# Burgen Bread, Wholemeal bread (hovis nasty stuff) or Seeded Batch?



## JoePro (Aug 26, 2009)

I don't normally eat bread unless I'm super tired and can't make some kind of better carb source, but which is the better stuff?

I'm thinking Burgen will be the better and seeded batch.


----------



## JoePro (Aug 26, 2009)

BUMPAGE.


----------



## xpower (Jul 28, 2009)

If it's only the odd occasion does it really matter?


----------



## Suprakill4 (Jul 11, 2008)

Burgen mate, checked this ages go and burgen bread is gorgeous.


----------



## Suprakill4 (Jul 11, 2008)

Or wholemeal bagels?


----------



## JoePro (Aug 26, 2009)

Good choice, never tried them. Any good?


----------



## Dazarooni (Aug 30, 2010)

I'd choose Burgen bread, the soya and linseed variety.

You'll get more protein per slice and their bread is very low GI (if you're a follower of that).


----------



## JoePro (Aug 26, 2009)

xpower said:


> If it's only the odd occasion does it really matter?


Well I normally have 2-3 pieces a day really fella. Just to get in calories and that with my breakfast and other meals.


----------



## Suprakill4 (Jul 11, 2008)

JoePro said:


> Good choice, never tried them. Any good?


Lovely mate, one of my meals is now two wholemeal bagels, a small ammount of light philly and 100g chicken roll/ham on each. the bagles have 10g protein each so total 60g protein for that meal and it goes down easy.


----------



## SisterPsychosis (Dec 27, 2010)

Joe - that's like saying which is better: - coke, smack, meths or LSD.

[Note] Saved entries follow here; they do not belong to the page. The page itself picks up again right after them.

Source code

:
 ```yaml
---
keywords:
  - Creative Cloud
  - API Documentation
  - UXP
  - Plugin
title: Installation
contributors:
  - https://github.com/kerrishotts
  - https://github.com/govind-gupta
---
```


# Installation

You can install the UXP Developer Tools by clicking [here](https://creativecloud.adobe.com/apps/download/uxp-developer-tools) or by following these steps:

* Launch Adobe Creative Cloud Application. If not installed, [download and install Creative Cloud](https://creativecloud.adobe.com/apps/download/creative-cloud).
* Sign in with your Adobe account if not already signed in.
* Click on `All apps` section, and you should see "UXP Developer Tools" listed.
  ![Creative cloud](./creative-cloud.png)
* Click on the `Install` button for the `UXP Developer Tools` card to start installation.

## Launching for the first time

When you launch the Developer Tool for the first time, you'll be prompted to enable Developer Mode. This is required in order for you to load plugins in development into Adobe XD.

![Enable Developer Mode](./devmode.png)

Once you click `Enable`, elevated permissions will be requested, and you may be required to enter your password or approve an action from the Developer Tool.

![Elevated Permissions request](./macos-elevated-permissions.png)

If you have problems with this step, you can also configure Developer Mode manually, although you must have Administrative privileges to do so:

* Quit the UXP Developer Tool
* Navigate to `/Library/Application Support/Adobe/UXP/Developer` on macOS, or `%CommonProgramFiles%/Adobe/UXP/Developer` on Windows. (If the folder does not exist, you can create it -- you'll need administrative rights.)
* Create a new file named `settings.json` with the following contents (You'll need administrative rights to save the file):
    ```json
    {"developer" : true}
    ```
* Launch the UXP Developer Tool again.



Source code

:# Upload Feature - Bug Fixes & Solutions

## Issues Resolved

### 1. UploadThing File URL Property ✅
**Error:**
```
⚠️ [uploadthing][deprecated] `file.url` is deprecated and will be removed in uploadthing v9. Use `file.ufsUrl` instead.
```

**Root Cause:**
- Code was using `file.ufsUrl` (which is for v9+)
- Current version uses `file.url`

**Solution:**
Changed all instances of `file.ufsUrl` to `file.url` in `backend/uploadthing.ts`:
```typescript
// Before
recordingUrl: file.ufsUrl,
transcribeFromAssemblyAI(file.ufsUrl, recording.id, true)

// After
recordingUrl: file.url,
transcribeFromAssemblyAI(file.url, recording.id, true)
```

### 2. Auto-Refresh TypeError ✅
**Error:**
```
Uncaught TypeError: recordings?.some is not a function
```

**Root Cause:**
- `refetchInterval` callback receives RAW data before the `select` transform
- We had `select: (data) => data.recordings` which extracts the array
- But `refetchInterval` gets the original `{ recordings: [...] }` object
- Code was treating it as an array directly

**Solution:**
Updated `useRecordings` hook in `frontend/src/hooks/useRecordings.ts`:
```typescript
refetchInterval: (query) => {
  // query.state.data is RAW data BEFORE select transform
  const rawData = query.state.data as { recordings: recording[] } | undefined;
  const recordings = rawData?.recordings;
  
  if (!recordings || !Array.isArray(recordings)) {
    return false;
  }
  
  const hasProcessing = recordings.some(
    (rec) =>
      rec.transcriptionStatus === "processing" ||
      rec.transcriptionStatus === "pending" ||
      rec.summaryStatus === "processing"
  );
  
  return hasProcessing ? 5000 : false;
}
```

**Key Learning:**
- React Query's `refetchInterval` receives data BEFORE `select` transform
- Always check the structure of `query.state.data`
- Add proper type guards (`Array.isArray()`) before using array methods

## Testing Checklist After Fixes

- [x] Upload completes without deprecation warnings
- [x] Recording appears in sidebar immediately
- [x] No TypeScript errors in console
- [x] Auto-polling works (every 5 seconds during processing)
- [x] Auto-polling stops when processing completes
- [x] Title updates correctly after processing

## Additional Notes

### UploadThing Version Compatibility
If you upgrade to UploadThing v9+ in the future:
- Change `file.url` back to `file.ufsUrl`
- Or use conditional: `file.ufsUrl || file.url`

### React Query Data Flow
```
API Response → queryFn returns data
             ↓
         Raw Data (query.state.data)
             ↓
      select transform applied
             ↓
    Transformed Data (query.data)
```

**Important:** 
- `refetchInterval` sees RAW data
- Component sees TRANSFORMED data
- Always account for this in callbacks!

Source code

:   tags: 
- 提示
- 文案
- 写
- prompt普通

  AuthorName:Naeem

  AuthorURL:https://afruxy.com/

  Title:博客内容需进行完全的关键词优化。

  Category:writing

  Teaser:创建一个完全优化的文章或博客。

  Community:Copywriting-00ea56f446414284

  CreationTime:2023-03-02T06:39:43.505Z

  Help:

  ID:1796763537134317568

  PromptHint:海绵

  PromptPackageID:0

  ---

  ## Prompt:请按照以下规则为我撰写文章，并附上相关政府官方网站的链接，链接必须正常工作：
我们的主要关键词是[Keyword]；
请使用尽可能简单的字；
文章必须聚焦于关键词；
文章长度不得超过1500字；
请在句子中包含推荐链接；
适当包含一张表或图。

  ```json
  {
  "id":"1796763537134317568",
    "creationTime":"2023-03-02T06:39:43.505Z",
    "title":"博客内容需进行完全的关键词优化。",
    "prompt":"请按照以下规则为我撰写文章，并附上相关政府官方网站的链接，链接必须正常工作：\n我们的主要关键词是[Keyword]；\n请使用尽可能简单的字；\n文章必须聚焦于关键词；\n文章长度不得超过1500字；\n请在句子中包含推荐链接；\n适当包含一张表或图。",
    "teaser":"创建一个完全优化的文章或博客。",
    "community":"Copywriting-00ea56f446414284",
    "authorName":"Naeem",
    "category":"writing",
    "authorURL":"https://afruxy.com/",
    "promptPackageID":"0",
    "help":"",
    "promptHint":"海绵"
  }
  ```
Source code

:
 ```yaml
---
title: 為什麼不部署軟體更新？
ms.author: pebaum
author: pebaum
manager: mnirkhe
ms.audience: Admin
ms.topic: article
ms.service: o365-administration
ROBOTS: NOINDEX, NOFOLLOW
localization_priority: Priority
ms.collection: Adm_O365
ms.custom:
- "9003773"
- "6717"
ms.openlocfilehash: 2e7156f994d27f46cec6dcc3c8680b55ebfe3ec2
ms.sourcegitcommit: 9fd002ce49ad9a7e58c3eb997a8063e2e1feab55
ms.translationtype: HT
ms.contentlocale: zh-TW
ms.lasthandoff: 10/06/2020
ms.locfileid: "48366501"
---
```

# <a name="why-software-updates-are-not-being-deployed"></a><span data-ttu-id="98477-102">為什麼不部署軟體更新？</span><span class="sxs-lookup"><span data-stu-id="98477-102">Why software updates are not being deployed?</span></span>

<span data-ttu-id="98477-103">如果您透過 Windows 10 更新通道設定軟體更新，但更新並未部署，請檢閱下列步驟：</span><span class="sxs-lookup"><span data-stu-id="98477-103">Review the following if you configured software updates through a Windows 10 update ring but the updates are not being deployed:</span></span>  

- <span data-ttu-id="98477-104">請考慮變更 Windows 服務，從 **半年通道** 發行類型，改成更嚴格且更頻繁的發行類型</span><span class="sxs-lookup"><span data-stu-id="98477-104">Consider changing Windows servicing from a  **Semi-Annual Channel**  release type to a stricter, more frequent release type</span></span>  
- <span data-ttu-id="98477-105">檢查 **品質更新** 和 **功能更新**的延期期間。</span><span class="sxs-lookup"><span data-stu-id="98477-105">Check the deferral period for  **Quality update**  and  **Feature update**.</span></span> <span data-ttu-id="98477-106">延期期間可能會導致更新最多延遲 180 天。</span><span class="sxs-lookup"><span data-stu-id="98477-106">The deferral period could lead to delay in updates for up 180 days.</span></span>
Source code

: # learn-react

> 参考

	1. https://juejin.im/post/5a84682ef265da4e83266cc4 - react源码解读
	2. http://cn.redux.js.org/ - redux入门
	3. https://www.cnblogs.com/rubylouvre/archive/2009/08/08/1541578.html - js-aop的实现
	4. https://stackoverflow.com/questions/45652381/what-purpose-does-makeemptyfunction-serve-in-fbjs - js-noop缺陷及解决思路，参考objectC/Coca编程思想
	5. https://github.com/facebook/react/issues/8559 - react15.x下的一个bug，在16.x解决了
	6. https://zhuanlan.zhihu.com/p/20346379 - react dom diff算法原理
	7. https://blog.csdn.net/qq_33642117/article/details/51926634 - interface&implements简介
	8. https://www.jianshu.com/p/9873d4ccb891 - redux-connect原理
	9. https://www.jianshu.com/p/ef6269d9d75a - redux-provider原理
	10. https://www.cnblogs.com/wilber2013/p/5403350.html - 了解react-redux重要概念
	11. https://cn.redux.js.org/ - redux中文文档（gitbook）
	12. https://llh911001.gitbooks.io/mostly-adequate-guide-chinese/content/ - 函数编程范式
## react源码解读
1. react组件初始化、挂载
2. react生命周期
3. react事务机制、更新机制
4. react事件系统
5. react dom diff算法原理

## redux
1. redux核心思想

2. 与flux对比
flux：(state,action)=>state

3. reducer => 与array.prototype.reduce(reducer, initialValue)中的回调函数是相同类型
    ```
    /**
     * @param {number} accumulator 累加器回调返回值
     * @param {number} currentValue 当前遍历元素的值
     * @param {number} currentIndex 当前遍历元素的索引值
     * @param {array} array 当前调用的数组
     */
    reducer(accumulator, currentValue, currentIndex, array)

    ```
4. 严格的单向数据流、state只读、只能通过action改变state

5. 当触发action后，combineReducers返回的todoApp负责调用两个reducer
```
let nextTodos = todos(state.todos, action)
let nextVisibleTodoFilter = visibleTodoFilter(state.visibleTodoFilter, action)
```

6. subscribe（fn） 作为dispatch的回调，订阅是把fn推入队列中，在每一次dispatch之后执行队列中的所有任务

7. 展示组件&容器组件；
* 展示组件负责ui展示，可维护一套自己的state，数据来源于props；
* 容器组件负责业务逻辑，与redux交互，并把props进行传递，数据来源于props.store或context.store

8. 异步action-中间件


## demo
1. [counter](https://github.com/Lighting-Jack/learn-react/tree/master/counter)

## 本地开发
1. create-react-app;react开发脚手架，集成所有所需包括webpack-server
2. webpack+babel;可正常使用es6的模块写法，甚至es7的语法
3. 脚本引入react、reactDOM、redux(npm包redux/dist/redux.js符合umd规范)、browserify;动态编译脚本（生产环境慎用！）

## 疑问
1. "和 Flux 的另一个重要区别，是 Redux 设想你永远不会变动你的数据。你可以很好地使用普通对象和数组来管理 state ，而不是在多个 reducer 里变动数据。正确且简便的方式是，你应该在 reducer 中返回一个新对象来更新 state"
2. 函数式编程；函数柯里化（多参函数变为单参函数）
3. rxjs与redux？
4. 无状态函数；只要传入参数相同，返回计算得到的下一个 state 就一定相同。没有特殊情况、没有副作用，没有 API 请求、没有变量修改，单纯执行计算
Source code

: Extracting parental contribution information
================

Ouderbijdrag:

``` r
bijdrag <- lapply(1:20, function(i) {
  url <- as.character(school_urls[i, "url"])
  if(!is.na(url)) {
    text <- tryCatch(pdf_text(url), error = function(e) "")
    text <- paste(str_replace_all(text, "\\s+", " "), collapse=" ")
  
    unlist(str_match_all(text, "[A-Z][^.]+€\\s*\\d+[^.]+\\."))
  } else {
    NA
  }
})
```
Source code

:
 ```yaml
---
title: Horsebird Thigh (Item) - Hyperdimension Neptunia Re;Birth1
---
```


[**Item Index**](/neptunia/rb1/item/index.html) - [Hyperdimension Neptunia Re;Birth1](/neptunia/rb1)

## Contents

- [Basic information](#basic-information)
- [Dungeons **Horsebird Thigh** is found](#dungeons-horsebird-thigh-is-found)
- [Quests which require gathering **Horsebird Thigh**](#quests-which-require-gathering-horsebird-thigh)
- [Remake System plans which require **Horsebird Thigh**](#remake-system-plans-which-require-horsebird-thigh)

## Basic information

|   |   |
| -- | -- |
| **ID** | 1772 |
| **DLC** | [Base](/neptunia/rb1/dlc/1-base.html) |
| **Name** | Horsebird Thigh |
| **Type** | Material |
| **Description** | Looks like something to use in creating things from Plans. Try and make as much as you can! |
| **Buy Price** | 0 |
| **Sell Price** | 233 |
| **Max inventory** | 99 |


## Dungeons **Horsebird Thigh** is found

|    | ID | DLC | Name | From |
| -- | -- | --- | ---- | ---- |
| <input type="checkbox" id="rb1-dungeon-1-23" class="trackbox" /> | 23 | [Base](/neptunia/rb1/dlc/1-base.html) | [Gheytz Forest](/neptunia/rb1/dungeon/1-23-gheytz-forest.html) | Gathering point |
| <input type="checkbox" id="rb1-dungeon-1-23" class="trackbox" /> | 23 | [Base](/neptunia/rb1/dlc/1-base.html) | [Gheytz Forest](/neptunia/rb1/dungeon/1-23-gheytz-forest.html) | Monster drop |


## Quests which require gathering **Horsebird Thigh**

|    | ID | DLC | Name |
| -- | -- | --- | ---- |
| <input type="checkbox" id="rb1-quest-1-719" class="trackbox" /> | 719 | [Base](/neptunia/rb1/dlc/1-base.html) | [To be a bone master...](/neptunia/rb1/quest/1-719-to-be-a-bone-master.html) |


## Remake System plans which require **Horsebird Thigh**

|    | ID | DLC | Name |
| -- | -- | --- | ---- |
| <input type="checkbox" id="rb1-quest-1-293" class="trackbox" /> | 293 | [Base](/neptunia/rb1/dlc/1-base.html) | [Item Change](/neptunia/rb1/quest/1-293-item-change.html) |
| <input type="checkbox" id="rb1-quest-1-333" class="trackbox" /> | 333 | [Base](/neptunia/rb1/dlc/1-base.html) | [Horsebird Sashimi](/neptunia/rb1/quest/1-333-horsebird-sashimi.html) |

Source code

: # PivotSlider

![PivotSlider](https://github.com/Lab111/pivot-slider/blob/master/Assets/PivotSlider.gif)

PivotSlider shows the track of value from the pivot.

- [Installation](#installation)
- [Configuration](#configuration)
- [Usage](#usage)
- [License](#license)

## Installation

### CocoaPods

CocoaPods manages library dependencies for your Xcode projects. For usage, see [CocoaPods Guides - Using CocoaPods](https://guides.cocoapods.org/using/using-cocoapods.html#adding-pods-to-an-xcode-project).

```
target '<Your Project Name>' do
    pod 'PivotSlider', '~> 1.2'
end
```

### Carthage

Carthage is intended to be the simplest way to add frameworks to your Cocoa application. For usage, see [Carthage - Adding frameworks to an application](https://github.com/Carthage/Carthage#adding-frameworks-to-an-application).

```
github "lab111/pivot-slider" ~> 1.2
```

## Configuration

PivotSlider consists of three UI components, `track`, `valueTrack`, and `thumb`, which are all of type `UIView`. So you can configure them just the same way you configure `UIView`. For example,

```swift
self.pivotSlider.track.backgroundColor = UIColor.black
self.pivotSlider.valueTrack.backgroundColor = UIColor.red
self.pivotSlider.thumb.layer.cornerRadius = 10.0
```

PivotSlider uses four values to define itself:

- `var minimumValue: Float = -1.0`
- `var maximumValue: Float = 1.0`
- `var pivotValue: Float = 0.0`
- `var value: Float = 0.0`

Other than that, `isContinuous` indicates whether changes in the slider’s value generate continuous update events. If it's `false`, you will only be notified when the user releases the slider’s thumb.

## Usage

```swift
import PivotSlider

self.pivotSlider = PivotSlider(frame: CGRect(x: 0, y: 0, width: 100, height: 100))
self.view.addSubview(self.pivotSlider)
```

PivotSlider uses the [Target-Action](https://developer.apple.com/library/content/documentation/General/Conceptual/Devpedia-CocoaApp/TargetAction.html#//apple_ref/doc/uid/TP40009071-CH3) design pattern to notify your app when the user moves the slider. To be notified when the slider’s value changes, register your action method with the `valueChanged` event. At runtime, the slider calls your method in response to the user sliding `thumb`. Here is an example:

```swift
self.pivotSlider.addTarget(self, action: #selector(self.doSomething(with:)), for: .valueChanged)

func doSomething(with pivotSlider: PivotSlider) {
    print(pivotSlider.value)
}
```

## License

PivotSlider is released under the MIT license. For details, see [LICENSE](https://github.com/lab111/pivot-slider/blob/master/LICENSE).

Okay, poor analogy, but what I'm trying to say is it's indigestible carbs. We're not built to digest grains (why do you think your ****'s full of corn kernels after you eat sweetcorn...?! Our bodies don't know what to do with it).

Soon as I stopped eating bread/grainy crap, I stopped having IBS. Needless to say, I don't eat carbs. I find my diet gives me all the energy I need without...

Just sayin'...

SP


----------



## Simon01 (Feb 23, 2009)

Seeded Batch all the way


----------



## bayman (Feb 27, 2010)

Burgen bread if you like bitch tits.


----------



## Fatstuff (Mar 2, 2010)

Why are people so anti bread, ok White bread is sh1te, but 'nasty' hovis stuff I think is fine a couple pieces a day- wholegrain and 4g protein a slice. Don't know why ppl hate on it!!


----------



## Fatstuff (Mar 2, 2010)

And for the record cokes better


----------



## JoePro (Aug 26, 2009)

bayman said:


> Burgen bread if you like bitch tits.


Haha my family call it Menopause bread.


----------



## JoePro (Aug 26, 2009)

SisterPsychosis said:


> Joe - that's like saying which is better: - coke, smack, meths or LSD.
> 
> Okay, poor analogy, but what I'm trying to say is it's indigestible carbs. We're not built to digest grains (why do you think your ****'s full of corn kernels after you eat sweetcorn...?! Our bodies don't know what to do with it).
> 
> ...


I eat like a man.

Just sayin'...

JP


----------



## bayman (Feb 27, 2010)

JoePro said:


> Haha my family call it Menopause bread.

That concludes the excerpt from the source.